* WORK INSTRUCTIONS: Only one range belongs in the answer: the line holding "#### Solution" through the last line of the records, reproduced as is.

+++ SOURCE MATERIAL

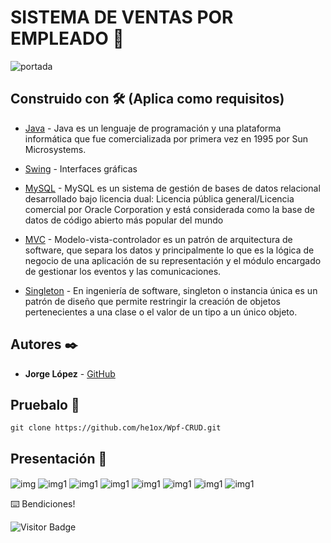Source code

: # SISTEMA DE VENTAS POR EMPLEADO 🚀
 

<img src="http://3.bp.blogspot.com/-RRepo7-7J-8/UZsQxzsuzoI/AAAAAAAAATE/FY0R_aRDg0A/s1600/mvc.jpg" alt="portada" >
 

## Construido con 🛠️ (Aplica como requisitos)
* [Java](https://www.java.com/es/) - Java es un lenguaje de programación y una plataforma informática que fue comercializada por primera vez en 1995 por Sun Microsystems.

* [Swing](https://es.wikipedia.org/wiki/Windows_Presentation_Foundation#:~:text=Windows%20Presentation%20Foundation%20(WPF)%20es,Windows%20y%20de%20aplicaciones%20web.) - Interfaces gráficas

* [MySQL](https://www.mysql.com/) - MySQL es un sistema de gestión de bases de datos relacional desarrollado bajo licencia dual: Licencia pública general/Licencia comercial por Oracle Corporation y está considerada como la base de datos de código abierto más popular del mundo

* [MVC](https://si.ua.es/es/documentacion/asp-net-mvc-3/1-dia/modelo-vista-controlador-mvc.html) - Modelo-vista-controlador es un patrón de arquitectura de software, que separa los datos y principalmente lo que es la lógica de negocio de una aplicación de su representación y el módulo encargado de gestionar los eventos y las comunicaciones.

* [Singleton](https://es.wikipedia.org/wiki/Singleton) - En ingeniería de software, singleton o instancia única es un patrón de diseño que permite restringir la creación de objetos pertenecientes a una clase o el valor de un tipo a un único objeto.

## Autores ✒️
* **Jorge López** - [GitHub](https://github.com/he1ox)


## Pruebalo 🔧
```
git clone https://github.com/he1ox/Wpf-CRUD.git
```

## Presentación 🚀
<img align="center" src="https://i.ibb.co/wM6xR6k/1.png" alt="img" />
<img align="center" src="https://i.ibb.co/QD28g5c/2.png" alt="img1" />
<img align="center" src="https://i.ibb.co/hV6knhN/REGISTRO.png" alt="img1" />
<img align="center" src="https://i.ibb.co/60ZDBKS/7.png" alt="img1" />
<img align="center" src="https://i.ibb.co/S7tBZvd/3.png" alt="img1" />
<img align="center" src="https://i.ibb.co/28C25J9/4.png" alt="img1" />
<img align="center" src="https://i.ibb.co/QNV3MZ4/5.png" alt="img1" />
<img align="center" src="https://i.ibb.co/b2HfbdR/6.png" alt="img1" />


⌨️  Bendiciones!

![Visitor Badge](https://visitor-badge.laobi.icu/badge?page_id=he1ox.Tareas_Progra2)
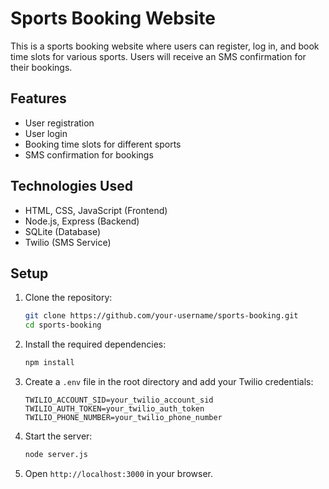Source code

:# Sports Booking Website

This is a sports booking website where users can register, log in, and book time slots for various sports. Users will receive an SMS confirmation for their bookings.

## Features

- User registration
- User login
- Booking time slots for different sports
- SMS confirmation for bookings

## Technologies Used

- HTML, CSS, JavaScript (Frontend)
- Node.js, Express (Backend)
- SQLite (Database)
- Twilio (SMS Service)

## Setup

1. Clone the repository:
    ```bash
    git clone https://github.com/your-username/sports-booking.git
    cd sports-booking
    ```

2. Install the required dependencies:
    ```bash
    npm install
    ```

3. Create a `.env` file in the root directory and add your Twilio credentials:
    ```
    TWILIO_ACCOUNT_SID=your_twilio_account_sid
    TWILIO_AUTH_TOKEN=your_twilio_auth_token
    TWILIO_PHONE_NUMBER=your_twilio_phone_number
    ```

4. Start the server:
    ```bash
    node server.js
    ```

5. Open `http://localhost:3000` in your browser.
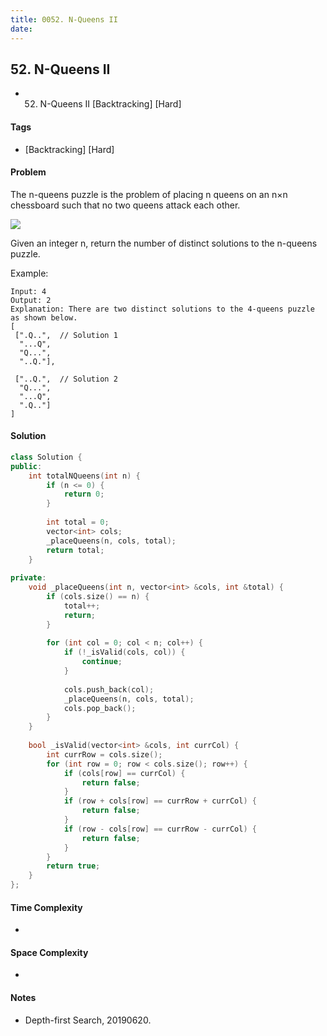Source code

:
 ```yaml
---
title: 0052. N-Queens II
date: 
---
```


## 52. N-Queens II
- 52. N-Queens II [Backtracking] [Hard]

#### Tags
- [Backtracking] [Hard]

#### Problem
The n-queens puzzle is the problem of placing n queens on an n×n chessboard such that no two queens attack each other.

![](https://leetcode.com/static/images/problemset/8-queens.png)

Given an integer n, return the number of distinct solutions to the n-queens puzzle.

Example:

    Input: 4
    Output: 2
    Explanation: There are two distinct solutions to the 4-queens puzzle as shown below.
    [
     [".Q..",  // Solution 1
      "...Q",
      "Q...",
      "..Q."],

     ["..Q.",  // Solution 2
      "Q...",
      "...Q",
      ".Q.."]
    ]

#### Solution
``` C++
class Solution {
public:
    int totalNQueens(int n) {
        if (n <= 0) {
            return 0;
        }
        
        int total = 0;
        vector<int> cols;
        _placeQueens(n, cols, total);
        return total;
    }
    
private:
    void _placeQueens(int n, vector<int> &cols, int &total) {
        if (cols.size() == n) {
            total++;
            return;
        }
        
        for (int col = 0; col < n; col++) {
            if (!_isValid(cols, col)) {
                continue;
            }
            
            cols.push_back(col);
            _placeQueens(n, cols, total);
            cols.pop_back();
        }
    }
    
    bool _isValid(vector<int> &cols, int currCol) {
        int currRow = cols.size();
        for (int row = 0; row < cols.size(); row++) {
            if (cols[row] == currCol) {
                return false;
            }
            if (row + cols[row] == currRow + currCol) {
                return false;
            }
            if (row - cols[row] == currRow - currCol) {
                return false;
            }
        }
        return true;
    }
};
```

#### Time Complexity
- 

#### Space Complexity
- 

#### Notes
- Depth-first Search, 20190620.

++++++

* TASK RESPONSE:
#### Solution
``` C++
class Solution {
public:
    int totalNQueens(int n) {
        if (n <= 0) {
            return 0;
        }
        
        int total = 0;
        vector<int> cols;
        _placeQueens(n, cols, total);
        return total;
    }
    
private:
    void _placeQueens(int n, vector<int> &cols, int &total) {
        if (cols.size() == n) {
            total++;
            return;
        }
        
        for (int col = 0; col < n; col++) {
            if (!_isValid(cols, col)) {
                continue;
            }
            
            cols.push_back(col);
            _placeQueens(n, cols, total);
            cols.pop_back();
        }
    }
    
    bool _isValid(vector<int> &cols, int currCol) {
        int currRow = cols.size();
        for (int row = 0; row < cols.size(); row++) {
            if (cols[row] == currCol) {
                return false;
            }
            if (row + cols[row] == currRow + currCol) {
                return false;
            }
            if (row - cols[row] == currRow - currCol) {
                return false;
            }
        }
        return true;
    }
};
```

#### Time Complexity
- 

#### Space Complexity
- 

#### Notes
- Depth-first Search, 20190620.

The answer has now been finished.